Şimdi o yedi menabiden yalnız birinci menbadan ikinci cüz’ü olan belâgat-ı nazm noktasında dühât-ı belâgat olan Abdülkahir el-Cürcanî, Zemahşerî, Sekkâkî, Câhiz üç tarik ile i’cazın vücuduna kat’iyen hükmetmişlerdir.

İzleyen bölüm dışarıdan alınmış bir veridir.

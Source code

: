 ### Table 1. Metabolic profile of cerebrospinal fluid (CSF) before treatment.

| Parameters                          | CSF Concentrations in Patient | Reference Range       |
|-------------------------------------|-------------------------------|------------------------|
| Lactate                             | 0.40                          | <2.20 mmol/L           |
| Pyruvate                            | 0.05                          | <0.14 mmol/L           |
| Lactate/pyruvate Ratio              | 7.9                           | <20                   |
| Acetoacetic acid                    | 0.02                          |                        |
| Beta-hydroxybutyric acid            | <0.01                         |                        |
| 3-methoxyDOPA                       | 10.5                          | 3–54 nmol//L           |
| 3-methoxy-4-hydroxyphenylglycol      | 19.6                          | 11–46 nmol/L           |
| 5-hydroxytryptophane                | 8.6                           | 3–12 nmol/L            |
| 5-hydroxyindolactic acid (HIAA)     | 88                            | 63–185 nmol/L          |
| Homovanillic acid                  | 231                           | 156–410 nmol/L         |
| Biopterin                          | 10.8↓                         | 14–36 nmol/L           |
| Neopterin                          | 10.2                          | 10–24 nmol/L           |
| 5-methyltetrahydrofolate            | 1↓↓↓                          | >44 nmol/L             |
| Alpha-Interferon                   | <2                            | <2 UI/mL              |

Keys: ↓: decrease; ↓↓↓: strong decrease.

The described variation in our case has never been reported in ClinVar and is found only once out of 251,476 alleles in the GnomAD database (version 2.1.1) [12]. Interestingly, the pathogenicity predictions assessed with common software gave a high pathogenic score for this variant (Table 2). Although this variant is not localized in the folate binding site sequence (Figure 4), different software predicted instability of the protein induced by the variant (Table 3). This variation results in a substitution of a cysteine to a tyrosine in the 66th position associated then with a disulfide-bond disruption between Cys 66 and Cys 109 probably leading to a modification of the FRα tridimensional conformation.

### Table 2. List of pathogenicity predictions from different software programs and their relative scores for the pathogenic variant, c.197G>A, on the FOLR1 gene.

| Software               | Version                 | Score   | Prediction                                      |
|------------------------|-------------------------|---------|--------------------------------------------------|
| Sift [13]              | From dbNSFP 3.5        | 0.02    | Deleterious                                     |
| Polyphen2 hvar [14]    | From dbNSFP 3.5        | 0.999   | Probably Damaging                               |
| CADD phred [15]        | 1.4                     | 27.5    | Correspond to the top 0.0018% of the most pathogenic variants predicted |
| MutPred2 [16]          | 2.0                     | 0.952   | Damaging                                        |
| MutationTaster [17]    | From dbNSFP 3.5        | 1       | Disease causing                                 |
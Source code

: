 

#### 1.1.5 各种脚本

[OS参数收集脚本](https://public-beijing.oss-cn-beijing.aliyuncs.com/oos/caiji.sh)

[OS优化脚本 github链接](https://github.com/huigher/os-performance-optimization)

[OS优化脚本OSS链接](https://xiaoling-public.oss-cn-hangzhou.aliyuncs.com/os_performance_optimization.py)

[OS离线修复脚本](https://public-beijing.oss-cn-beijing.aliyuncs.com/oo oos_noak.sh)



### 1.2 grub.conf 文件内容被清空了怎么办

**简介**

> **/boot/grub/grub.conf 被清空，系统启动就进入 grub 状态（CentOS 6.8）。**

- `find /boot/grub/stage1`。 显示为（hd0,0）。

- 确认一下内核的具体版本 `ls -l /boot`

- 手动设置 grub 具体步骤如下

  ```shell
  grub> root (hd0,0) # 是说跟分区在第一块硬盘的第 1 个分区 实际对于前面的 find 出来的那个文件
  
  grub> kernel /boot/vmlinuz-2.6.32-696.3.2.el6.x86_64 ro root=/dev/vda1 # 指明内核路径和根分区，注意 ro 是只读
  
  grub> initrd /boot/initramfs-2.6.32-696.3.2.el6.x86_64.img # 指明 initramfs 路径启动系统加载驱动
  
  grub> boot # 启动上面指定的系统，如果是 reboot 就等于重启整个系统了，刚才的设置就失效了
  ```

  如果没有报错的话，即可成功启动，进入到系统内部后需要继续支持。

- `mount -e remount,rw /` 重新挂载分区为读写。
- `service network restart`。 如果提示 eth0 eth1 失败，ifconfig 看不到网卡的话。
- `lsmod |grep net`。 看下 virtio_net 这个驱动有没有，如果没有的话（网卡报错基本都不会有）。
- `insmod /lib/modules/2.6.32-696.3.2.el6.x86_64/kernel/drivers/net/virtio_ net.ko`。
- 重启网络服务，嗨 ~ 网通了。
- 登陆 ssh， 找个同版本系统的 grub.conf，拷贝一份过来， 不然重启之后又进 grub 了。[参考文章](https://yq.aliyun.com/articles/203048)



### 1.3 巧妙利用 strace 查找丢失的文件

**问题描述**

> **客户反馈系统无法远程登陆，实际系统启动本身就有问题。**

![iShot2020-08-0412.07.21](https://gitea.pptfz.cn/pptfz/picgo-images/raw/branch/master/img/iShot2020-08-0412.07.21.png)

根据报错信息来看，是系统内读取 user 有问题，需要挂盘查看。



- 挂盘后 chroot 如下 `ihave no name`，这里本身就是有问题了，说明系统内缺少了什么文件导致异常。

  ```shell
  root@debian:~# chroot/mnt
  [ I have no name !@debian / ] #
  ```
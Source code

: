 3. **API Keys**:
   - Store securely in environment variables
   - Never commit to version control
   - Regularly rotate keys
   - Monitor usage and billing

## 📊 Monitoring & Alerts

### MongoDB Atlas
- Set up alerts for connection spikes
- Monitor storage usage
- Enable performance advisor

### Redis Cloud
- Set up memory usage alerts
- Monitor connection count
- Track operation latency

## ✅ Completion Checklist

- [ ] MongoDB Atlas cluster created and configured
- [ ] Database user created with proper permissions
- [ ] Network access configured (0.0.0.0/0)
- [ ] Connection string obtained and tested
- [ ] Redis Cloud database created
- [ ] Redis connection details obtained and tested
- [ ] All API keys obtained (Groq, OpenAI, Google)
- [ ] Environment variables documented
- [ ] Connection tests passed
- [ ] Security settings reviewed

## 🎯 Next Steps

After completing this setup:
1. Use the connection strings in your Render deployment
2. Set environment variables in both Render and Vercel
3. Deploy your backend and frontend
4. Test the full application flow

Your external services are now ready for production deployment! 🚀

Birincisi: Kavm-i Arab bedevî, ümmî kendilerine münasib bir muhit-i acibde uzanmış iken, beşerdeki inkılâbat-ı azime onları uyandırmış.. divanları şiir, ilimleri belâgat, medar-ı mefaharetleri fesahat olmuş. Akvamın en zekisi, cevelân-ı zihne en muhtacı olduğu bir mevsim-i bahar zamanında Kur’an, haşmet-i belâgatıyla Kureyş maşrıkınden tulû etti. Cidar-ı Kâbe’de altun ile yazılmış olan temasil-i belâgatlarından Muallakat-ı Seb’a’yı sildi, söndürdü. İ’cazı iddia ve muarazaya davet ederek, o ümera-i belâgat ve hükkâm-ı fesahat, asabî, şedidü’ş-şekime kavmin şiddetle a’sâbına dokundurdu. Damar-ı asabiyetini tahrik ve izzet-i nefislerini levm ve tesfih ve terzil ile kırdı. En hassas hiss-i mezhebîlerini tadlile, galeyana getirdiği halde uzun bir zamanda tahaddi ile meydan okuyordu. O mağrur, mütekebbir, izzet-i nefisleri yaralanmış büleğa muaraza edemediler. Eğer iktidarları dahilinde olsa idi, bizzarure sükût etmez idiler. Demek, istediler; aczi hissettiler, sustular. Öyle ise onların aczi i’caz-ı Kur’an’ın delilidir.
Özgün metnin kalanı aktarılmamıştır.